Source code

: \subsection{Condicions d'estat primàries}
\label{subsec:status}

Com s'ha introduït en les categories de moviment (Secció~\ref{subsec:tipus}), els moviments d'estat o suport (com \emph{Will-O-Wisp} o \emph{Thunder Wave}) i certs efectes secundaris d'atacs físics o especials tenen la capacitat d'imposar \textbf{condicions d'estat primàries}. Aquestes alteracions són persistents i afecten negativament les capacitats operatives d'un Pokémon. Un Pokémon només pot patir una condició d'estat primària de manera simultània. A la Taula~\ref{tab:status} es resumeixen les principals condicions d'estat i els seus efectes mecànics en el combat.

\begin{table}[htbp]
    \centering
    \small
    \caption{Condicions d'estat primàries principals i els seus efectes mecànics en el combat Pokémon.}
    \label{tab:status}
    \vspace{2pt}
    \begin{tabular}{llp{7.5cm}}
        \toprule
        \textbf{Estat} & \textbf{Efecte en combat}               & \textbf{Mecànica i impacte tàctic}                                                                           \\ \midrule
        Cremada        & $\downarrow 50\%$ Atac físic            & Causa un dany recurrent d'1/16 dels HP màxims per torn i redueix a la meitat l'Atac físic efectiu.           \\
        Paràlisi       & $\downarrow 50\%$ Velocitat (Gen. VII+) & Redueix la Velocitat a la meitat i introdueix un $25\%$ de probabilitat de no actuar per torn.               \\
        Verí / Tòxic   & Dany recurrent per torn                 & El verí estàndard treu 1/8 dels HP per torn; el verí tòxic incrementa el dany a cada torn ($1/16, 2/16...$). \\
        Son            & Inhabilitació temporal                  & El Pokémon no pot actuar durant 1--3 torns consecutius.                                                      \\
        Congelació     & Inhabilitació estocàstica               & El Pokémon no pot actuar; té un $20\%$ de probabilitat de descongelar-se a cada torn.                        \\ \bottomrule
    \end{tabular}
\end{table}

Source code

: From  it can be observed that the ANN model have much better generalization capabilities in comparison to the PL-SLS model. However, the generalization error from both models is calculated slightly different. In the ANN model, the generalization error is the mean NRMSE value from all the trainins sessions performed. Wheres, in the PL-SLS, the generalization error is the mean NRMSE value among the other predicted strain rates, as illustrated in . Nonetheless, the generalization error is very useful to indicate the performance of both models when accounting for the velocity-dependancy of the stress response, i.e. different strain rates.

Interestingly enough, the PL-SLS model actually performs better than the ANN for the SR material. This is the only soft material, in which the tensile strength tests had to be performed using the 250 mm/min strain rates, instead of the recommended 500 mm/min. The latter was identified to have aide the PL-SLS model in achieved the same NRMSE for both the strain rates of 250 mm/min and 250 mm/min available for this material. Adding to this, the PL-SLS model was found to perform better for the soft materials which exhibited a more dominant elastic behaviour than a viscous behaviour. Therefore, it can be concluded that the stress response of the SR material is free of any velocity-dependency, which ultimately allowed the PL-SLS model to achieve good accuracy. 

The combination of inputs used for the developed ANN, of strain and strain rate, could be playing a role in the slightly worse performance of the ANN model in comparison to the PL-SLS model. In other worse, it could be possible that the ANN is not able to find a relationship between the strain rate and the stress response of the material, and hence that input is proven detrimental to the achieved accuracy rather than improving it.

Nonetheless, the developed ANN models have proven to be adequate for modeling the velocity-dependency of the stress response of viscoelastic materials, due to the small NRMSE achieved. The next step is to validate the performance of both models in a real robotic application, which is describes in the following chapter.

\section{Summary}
##############################
## TASK INSTRUCTIONS
Give every entry back exactly as it was written above.

## WRITTEN SOLUTION
Source code

: \subsection{Condicions d'estat primàries}
\label{subsec:status}

Com s'ha introduït en les categories de moviment (Secció~\ref{subsec:tipus}), els moviments d'estat o suport (com \emph{Will-O-Wisp} o \emph{Thunder Wave}) i certs efectes secundaris d'atacs físics o especials tenen la capacitat d'imposar \textbf{condicions d'estat primàries}. Aquestes alteracions són persistents i afecten negativament les capacitats operatives d'un Pokémon. Un Pokémon només pot patir una condició d'estat primària de manera simultània. A la Taula~\ref{tab:status} es resumeixen les principals condicions d'estat i els seus efectes mecànics en el combat.

\begin{table}[htbp]
    \centering
    \small
    \caption{Condicions d'estat primàries principals i els seus efectes mecànics en el combat Pokémon.}
    \label{tab:status}
    \vspace{2pt}
    \begin{tabular}{llp{7.5cm}}
        \toprule
        \textbf{Estat} & \textbf{Efecte en combat}               & \textbf{Mecànica i impacte tàctic}                                                                           \\ \midrule
        Cremada        & $\downarrow 50\%$ Atac físic            & Causa un dany recurrent d'1/16 dels HP màxims per torn i redueix a la meitat l'Atac físic efectiu.           \\
        Paràlisi       & $\downarrow 50\%$ Velocitat (Gen. VII+) & Redueix la Velocitat a la meitat i introdueix un $25\%$ de probabilitat de no actuar per torn.               \\
        Verí / Tòxic   & Dany recurrent per torn                 & El verí estàndard treu 1/8 dels HP per torn; el verí tòxic incrementa el dany a cada torn ($1/16, 2/16...$). \\
        Son            & Inhabilitació temporal                  & El Pokémon no pot actuar durant 1--3 torns consecutius.                                                      \\
        Congelació     & Inhabilitació estocàstica               & El Pokémon no pot actuar; té un $20\%$ de probabilitat de descongelar-se a cada torn.                        \\ \bottomrule
    \end{tabular}
\end{table}

Source code

: From  it can be observed that the ANN model have much better generalization capabilities in comparison to the PL-SLS model. However, the generalization error from both models is calculated slightly different. In the ANN model, the generalization error is the mean NRMSE value from all the trainins sessions performed. Wheres, in the PL-SLS, the generalization error is the mean NRMSE value among the other predicted strain rates, as illustrated in . Nonetheless, the generalization error is very useful to indicate the performance of both models when accounting for the velocity-dependancy of the stress response, i.e. different strain rates.

Interestingly enough, the PL-SLS model actually performs better than the ANN for the SR material. This is the only soft material, in which the tensile strength tests had to be performed using the 250 mm/min strain rates, instead of the recommended 500 mm/min. The latter was identified to have aide the PL-SLS model in achieved the same NRMSE for both the strain rates of 250 mm/min and 250 mm/min available for this material. Adding to this, the PL-SLS model was found to perform better for the soft materials which exhibited a more dominant elastic behaviour than a viscous behaviour. Therefore, it can be concluded that the stress response of the SR material is free of any velocity-dependency, which ultimately allowed the PL-SLS model to achieve good accuracy. 

The combination of inputs used for the developed ANN, of strain and strain rate, could be playing a role in the slightly worse performance of the ANN model in comparison to the PL-SLS model. In other worse, it could be possible that the ANN is not able to find a relationship between the strain rate and the stress response of the material, and hence that input is proven detrimental to the achieved accuracy rather than improving it.

Nonetheless, the developed ANN models have proven to be adequate for modeling the velocity-dependency of the stress response of viscoelastic materials, due to the small NRMSE achieved. The next step is to validate the performance of both models in a real robotic application, which is describes in the following chapter.

\section{Summary}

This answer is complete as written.